[Saved entries]
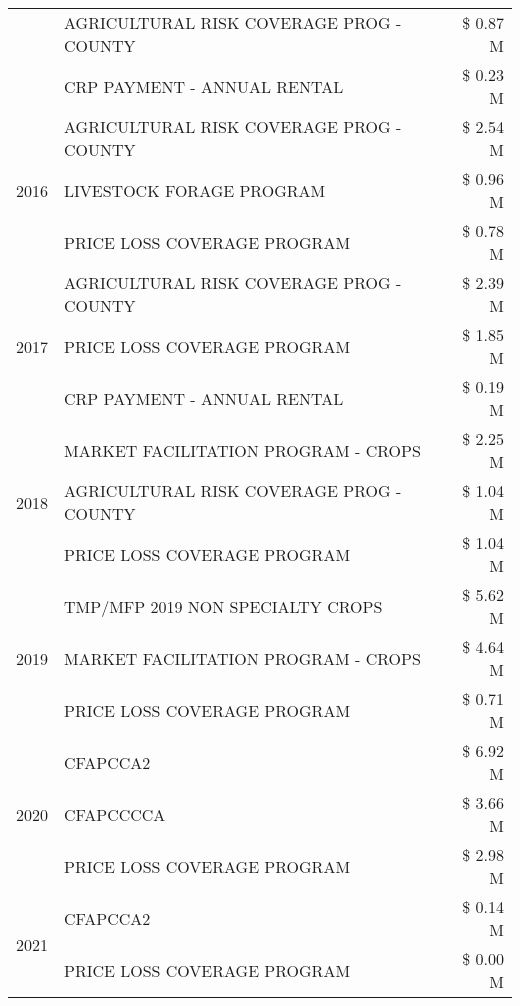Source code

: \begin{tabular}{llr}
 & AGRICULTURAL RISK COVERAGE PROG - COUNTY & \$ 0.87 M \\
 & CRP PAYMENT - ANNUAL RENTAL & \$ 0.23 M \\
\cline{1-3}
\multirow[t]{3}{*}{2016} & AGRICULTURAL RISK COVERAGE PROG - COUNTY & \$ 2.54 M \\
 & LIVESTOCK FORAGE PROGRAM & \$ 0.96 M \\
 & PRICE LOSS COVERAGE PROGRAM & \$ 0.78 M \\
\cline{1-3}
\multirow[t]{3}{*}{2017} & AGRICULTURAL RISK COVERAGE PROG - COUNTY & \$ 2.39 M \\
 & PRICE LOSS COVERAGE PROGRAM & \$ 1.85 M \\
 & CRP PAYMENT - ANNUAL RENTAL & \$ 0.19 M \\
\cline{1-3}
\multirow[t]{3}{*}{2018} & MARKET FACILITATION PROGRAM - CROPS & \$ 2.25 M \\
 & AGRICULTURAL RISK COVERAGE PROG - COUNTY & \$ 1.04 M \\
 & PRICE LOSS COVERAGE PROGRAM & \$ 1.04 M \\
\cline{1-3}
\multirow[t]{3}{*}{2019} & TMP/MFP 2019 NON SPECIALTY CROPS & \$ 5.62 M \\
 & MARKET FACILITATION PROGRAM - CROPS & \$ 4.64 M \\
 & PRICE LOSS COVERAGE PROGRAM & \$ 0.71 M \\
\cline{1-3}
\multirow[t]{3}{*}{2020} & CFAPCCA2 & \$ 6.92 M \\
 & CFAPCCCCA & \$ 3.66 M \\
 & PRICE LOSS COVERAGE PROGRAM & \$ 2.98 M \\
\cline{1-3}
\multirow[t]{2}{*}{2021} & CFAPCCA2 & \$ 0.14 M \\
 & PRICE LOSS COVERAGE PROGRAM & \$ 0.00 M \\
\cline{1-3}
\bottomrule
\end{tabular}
...
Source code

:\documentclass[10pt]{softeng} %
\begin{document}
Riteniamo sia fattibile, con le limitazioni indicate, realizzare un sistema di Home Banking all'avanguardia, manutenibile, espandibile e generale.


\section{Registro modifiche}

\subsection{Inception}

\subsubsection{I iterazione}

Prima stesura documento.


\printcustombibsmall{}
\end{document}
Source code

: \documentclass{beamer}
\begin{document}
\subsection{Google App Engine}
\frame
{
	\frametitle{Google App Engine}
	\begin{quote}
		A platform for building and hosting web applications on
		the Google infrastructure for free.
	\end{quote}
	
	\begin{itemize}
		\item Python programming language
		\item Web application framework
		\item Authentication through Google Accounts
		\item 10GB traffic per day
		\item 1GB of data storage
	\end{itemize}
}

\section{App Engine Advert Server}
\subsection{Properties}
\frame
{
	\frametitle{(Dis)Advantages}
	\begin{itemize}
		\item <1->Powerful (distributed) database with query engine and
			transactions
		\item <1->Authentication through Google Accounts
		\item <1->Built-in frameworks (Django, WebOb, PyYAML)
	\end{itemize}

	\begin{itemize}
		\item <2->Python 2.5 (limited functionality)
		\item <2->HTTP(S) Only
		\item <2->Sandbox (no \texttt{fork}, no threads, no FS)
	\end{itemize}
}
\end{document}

GOAL OF THE EXERCISE
Lines containing the word "through" are to be pulled from the records and copied.

SOLUTION TO THIS PROBLEM
		\item Authentication through Google Accounts
		\item <1->Authentication through Google Accounts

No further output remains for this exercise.